**What the exercise asks**: In the records below, take the line containing "- ![](/images/graphics1/Visual_Feedback.PNG)" and every line following it, and write them out exactly.

═════ Record excerpts ═════

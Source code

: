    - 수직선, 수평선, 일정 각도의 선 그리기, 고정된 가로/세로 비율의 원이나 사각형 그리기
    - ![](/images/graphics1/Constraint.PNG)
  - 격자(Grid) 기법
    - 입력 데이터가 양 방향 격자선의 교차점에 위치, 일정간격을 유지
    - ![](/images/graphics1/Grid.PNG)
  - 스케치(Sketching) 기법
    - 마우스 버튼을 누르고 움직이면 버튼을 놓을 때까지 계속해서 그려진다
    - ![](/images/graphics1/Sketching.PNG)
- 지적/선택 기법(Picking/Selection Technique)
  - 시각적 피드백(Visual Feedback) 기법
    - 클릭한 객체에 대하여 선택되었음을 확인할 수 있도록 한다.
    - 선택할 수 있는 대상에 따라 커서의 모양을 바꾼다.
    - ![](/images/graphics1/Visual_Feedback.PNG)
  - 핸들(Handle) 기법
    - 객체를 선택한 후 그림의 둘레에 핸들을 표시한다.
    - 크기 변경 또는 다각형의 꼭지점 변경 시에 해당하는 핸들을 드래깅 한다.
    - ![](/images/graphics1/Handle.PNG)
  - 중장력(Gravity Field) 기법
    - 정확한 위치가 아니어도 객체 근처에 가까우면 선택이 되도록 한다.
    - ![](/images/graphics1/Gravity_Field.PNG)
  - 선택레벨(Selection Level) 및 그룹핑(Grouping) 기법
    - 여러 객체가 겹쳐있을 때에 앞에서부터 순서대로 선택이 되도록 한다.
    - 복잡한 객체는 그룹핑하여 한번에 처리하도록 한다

═════

**Answer box**:
    - ![](/images/graphics1/Visual_Feedback.PNG)
  - 핸들(Handle) 기법
    - 객체를 선택한 후 그림의 둘레에 핸들을 표시한다.
    - 크기 변경 또는 다각형의 꼭지점 변경 시에 해당하는 핸들을 드래깅 한다.
    - ![](/images/graphics1/Handle.PNG)
  - 중장력(Gravity Field) 기법
    - 정확한 위치가 아니어도 객체 근처에 가까우면 선택이 되도록 한다.
    - ![](/images/graphics1/Gravity_Field.PNG)
  - 선택레벨(Selection Level) 및 그룹핑(Grouping) 기법
    - 여러 객체가 겹쳐있을 때에 앞에서부터 순서대로 선택이 되도록 한다.
    - 복잡한 객체는 그룹핑하여 한번에 처리하도록 한다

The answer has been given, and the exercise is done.